Au lendemain de l’indépendance du Maroc, feu S.M. Mohammed V avait déjà fait sienne ce credo que «l’information est sacrée et le commentaire libre» ! Autant dire que ses dignes successeurs, notamment S.M. le Roi Mohammed VI ne se sont jamais départis de cette conception où se conjuguent démocratie,pluralisme et liberté d’expression. C’est à l’aune de ces principes irréfragables et de telles exigences que l’on peut et doive juger la décision d’autoriser «Le Monde» a être imprimé au Maroc. A vrai dire, cela ne change nullement la donne, puisque le journal est diffusé chaque au Maroc.
La nouveauté réside dans la décision de l’imprimer et de le commercialiser à 5 dirhams. A contrario, cela peut honorer notre pays d’abriter l’impression du premier quotidien francophone du monde, parce que nous mêmes revendiquons la liberté d’expression et défendons l’Etat de droit, en plus du libéralisme économique qui nous impose une posture cohérente.
A ceux qui s’en offusquent, à ceux qui craignent que cela n’entame leurs marges et qui dénoncent le prix modique de vente, il convient de répondre qu’il y a là motif à émulation.Et de fait, «Le Monde» peut et doit avoir un effet d’entraînement et non de stagnation propre à alimenter un lamento dérisoire.Il peut tirer vers le haut la presse nationale, soucieuse, que l’on sache, de qualité et de rigueur.
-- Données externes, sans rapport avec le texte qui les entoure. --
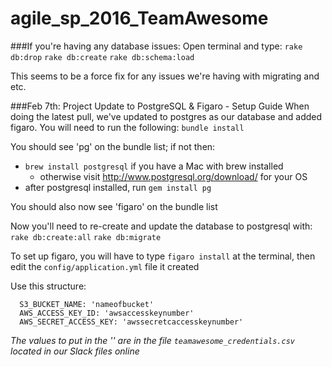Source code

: # agile_sp_2016_TeamAwesome

###If you're having any database issues:
Open terminal and type:
  `rake db:drop`
  `rake db:create`
  `rake db:schema:load`

This seems to be a force fix for any issues we're having with migrating and etc.



###Feb 7th: Project Update to PostgreSQL & Figaro - Setup Guide
When doing the latest pull, we've updated to postgres as our database and added figaro. You will need to run the following:
  `bundle install`

You should see 'pg' on the bundle list; if not then:

  - `brew install postgresql` if you have a Mac with brew installed
    - otherwise visit http://www.postgresql.org/download/ for your OS
  - after postgresql installed, run `gem install pg`

You should also now see 'figaro' on the bundle list

Now you'll need to re-create and update the database to postgresql with:
  `rake db:create:all`
  `rake db:migrate`

To set up figaro, you will have to type `figaro install` at the terminal,
then edit the `config/application.yml` file it created

Use this structure:
```
  S3_BUCKET_NAME: 'nameofbucket'
  AWS_ACCESS_KEY_ID: 'awsaccesskeynumber'
  AWS_SECRET_ACCESS_KEY: 'awssecretcaccesskeynumber'
```

*The values to put in the '' are in the file `teamawesome_credentials.csv` located in our Slack files online*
La critique formulée à l’égard du «Monde» pour ses prises de position sur le Maroc devrait procéder du même souci à l’égard de certains autres organes, marocains de surcroît, qui n’ont de cesse de malmener les institutions.
Or, l’impression du Monde ne constitue pas une anomalie dans la mesure où des titres comme «Le Figaro», «Ach-Charq al-Awsat» et jusqu’à il y a deux ans « Al Hayat», sont imprimés et vendus au Maroc à des prix compétitifs.
La presse nationale, quotidienne surtout, devrait plutôt prendre à bon escient l’arrivée du «Monde» qui constitue, à coup sûr, une manière d’aiguillon.
Le pluralisme, l’indépendance, la diversité et la qualité y gagneraient. On ne peut défendre l’ouverture et le cosmopolitisme d’un côté et de l’autre , se complaire dans une attitude de frilosité anachronique. La peur panique n’a vraiment pas lieu d’être.